Bubber threw down the wheel. “Then you roll it. I’m not going.”
“What do you want? I was just teasing. You want me to buy gloves?”
He nodded.
“How about me?”
“Two pairs of gloves,” he said.
“Okay, what else?”
“Two Baby Ruths, two Mary Janes, two Milky Ways and—”
“Hold it, hold it. How about shoes?”
“Two pairs of shoes, two hats, two jackets, and two Mounds bars and two packs of candy cigarettes.”
“Hold it, hold it, hold it. There’s nothing left. We spent it all.”

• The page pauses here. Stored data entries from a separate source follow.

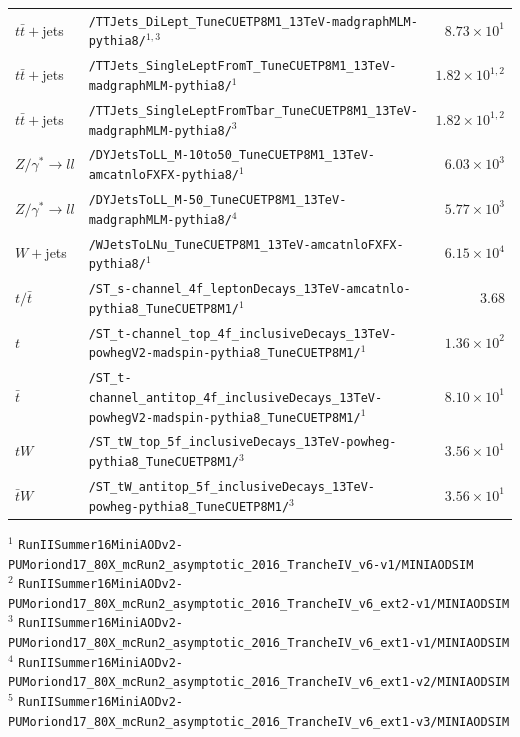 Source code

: \begin{landscape}
\begin{longtable}{lp{6.0in}r}
\midrule
$t\bar{t}+$jets & \texttt{/TTJets\_DiLept\_TuneCUETP8M1\_13TeV-madgraphMLM-pythia8/}$^{1,3}$ & $8.73 \times 10^{1}$ \\
$t\bar{t}+$jets & \texttt{/TTJets\_SingleLeptFromT\_TuneCUETP8M1\_13TeV-madgraphMLM-pythia8/}$^{1}$ & $1.82 \times 10^{1,2}$ \\
$t\bar{t}+$jets & \texttt{/TTJets\_SingleLeptFromTbar\_TuneCUETP8M1\_13TeV-madgraphMLM-pythia8/}$^{3}$ & $1.82 \times 10^{1,2}$ \\
$Z/\gamma^{*}\rightarrow ll$ & \texttt{/DYJetsToLL\_M-10to50\_TuneCUETP8M1\_13TeV-amcatnloFXFX-pythia8/}$^{1}$ & $6.03 \times 10^{3}$ \\
$Z/\gamma^{*}\rightarrow ll$ & \texttt{/DYJetsToLL\_M-50\_TuneCUETP8M1\_13TeV-madgraphMLM-pythia8/}$^{4}$ & $5.77 \times 10^{3}$ \\
$W+$jets & \texttt{/WJetsToLNu\_TuneCUETP8M1\_13TeV-amcatnloFXFX-pythia8/}$^{1}$ & $6.15 \times 10^{4}$ \\
$t/\bar{t}$ & \texttt{/ST\_s-channel\_4f\_leptonDecays\_13TeV-amcatnlo-pythia8\_TuneCUETP8M1/}$^{1}$ & $3.68$ \\
$t$ & \texttt{/ST\_t-channel\_top\_4f\_inclusiveDecays\_13TeV-powhegV2-madspin-pythia8\_TuneCUETP8M1/}$^{1}$ & $1.36 \times 10^{2}$ \\
$\bar{t}$ & \texttt{/ST\_t-channel\_antitop\_4f\_inclusiveDecays\_13TeV-powhegV2-madspin-pythia8\_TuneCUETP8M1/}$^{1}$ & $8.10 \times 10^{1}$ \\
$tW$ & \texttt{/ST\_tW\_top\_5f\_inclusiveDecays\_13TeV-powheg-pythia8\_TuneCUETP8M1/}$^{3}$ & $3.56 \times 10^{1}$ \\
$\bar{t}W$ & \texttt{/ST\_tW\_antitop\_5f\_inclusiveDecays\_13TeV-powheg-pythia8\_TuneCUETP8M1/}$^{3}$ & $3.56 \times 10^{1}$ \\

\end{longtable}
{\footnotesize
$^{1}$ \texttt{RunIISummer16MiniAODv2-PUMoriond17\_80X\_mcRun2\_asymptotic\_2016\_TrancheIV\_v6-v1/MINIAODSIM} \\
$^{2}$ \texttt{RunIISummer16MiniAODv2-PUMoriond17\_80X\_mcRun2\_asymptotic\_2016\_TrancheIV\_v6\_ext2-v1/MINIAODSIM} \\
$^{3}$ \texttt{RunIISummer16MiniAODv2-PUMoriond17\_80X\_mcRun2\_asymptotic\_2016\_TrancheIV\_v6\_ext1-v1/MINIAODSIM} \\
$^{4}$ \texttt{RunIISummer16MiniAODv2-PUMoriond17\_80X\_mcRun2\_asymptotic\_2016\_TrancheIV\_v6\_ext1-v2/MINIAODSIM} \\
$^{5}$ \texttt{RunIISummer16MiniAODv2-PUMoriond17\_80X\_mcRun2\_asymptotic\_2016\_TrancheIV\_v6\_ext1-v3/MINIAODSIM} \\
} %

\end{landscape}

“Okay,” Bubber said, “two pairs of gloves, then we go to the candy store.”
“Okay. Start pushing.”
The junkyard was in an old horse barn. There were auto parts piled on the floor—batteries and tires and carburetors—and hubcaps on the walls. The junk man came out to look at the wheels. He was fat and he wore khaki pants and a Sam Browne belt with a big ring of keys. “What’d they come off of?”
“A 1929 Ford.”
“You got the other wheels? Bring the other wheels and I’ll give you a good price.”
“How much for these?”
He turned the wheels over. “I got a warehouse full of Ford wheels.”
“It’s a good tire. They’re both good.” I thought he’d give two dollars.
He kicked the tires. “Two bits. Two bits apiece. Quarter for each one.” He pulled a greasy leather purse from his pocket.
“Is that all?”
He snapped his purse shut. “Forget it. Take your wheels out of here. I don’t want them.”
“What are we going to do with them?”
“That’s your problem. I was only doing you a favor.”
“Come on, Starkey, give the kid a break.”
I looked around. The voice had come from the rag pile. A tall boy sat up and grinned at me. He wore a hat with the brim cut off and the crown cut out in diamonds and squares. He wasn’t that much older than me. “Those wheels are worth two bucks apiece, at least.”
“Hey, Whitey, what am I running, a charity or a business?” He bit off the end of his cigar and spit it out. “Okay, kid, one buck. Take it or leave it.”
Whitey nodded to me. “Take it.”
I held out my hand. The junk man gave me a dollar.